While negative sentiments coupled with FII outflows and demand from importers have weakened the rupee in recent months, India has many avenues to increase capital inflows to fund its current account deficit pegged at $70 billion for FY14. Apart from asking state-run lenders and PSUs to bring in $11 billion through quasi-sovereign bonds and external commercial borrowings, the finance ministry has said all options including that for sovereign bonds are on the table. Sovereign bonds entail a higher cost—hedging costs will add almost 7-8% to the interest cost.

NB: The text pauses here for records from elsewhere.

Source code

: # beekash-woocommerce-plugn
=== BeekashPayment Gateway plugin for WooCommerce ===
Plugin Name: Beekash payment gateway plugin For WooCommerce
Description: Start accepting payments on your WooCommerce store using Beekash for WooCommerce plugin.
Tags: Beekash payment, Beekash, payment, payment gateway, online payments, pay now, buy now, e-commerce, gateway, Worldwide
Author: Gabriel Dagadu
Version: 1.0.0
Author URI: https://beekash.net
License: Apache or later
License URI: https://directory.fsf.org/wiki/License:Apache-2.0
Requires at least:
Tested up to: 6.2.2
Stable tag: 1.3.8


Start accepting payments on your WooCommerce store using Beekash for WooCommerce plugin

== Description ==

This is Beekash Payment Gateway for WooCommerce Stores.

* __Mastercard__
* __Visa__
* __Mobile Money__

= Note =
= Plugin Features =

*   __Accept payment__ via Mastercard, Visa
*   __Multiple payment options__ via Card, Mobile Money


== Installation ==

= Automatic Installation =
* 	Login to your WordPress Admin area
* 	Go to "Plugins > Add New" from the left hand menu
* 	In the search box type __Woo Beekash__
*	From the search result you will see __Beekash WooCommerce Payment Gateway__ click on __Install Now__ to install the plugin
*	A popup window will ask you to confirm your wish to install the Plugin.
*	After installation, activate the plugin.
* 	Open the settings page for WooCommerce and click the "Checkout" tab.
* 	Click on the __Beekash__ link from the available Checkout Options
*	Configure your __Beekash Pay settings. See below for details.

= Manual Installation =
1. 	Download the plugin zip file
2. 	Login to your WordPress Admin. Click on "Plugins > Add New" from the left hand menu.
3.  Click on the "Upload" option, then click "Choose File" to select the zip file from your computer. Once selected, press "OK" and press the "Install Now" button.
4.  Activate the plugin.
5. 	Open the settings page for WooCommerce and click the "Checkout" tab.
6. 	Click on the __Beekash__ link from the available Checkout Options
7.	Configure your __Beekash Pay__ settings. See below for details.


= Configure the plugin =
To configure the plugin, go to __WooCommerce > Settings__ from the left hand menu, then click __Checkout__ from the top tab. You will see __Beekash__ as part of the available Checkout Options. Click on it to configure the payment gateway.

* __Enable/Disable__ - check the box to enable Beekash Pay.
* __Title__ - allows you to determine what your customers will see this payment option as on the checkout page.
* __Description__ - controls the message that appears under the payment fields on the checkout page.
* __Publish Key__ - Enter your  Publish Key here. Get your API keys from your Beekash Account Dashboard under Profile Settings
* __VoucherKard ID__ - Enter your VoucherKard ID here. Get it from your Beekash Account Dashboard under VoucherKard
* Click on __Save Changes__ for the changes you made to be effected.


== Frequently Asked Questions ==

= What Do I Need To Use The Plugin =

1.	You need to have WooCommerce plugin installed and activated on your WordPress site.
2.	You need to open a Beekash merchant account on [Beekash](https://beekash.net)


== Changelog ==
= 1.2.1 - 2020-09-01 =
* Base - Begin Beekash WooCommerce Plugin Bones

The other option is to tap the multilateral agencies given that the government’s external debt is now at R4 trillion, less than a tenth of total public debt of R43.2 trillion. The problem is World Bank and ADB have a ceiling for their country-assistance programmes, which cannot be increased within a short span of time as it requires approval from their respective boards. Moreover, the loans also come with stiff conditionalities. The multilateral agencies can help by offering in partial guarantee to the quasi-sovereign or the sovereign bond issues, which will lower the cost of borrowing.
India can seek $25 billion from the IMF. While it may not be the usual IMF assistance that many countries have resorted to during the Lehman and Europe debt crisis, India can opt for a standing credit line facility. Even if India borrows $25 billion or so, it will still be a measly 4% rise in public debt. With fiscal consolidation process firmly on track, such borrowing will not significantly raise the debt burden of the government.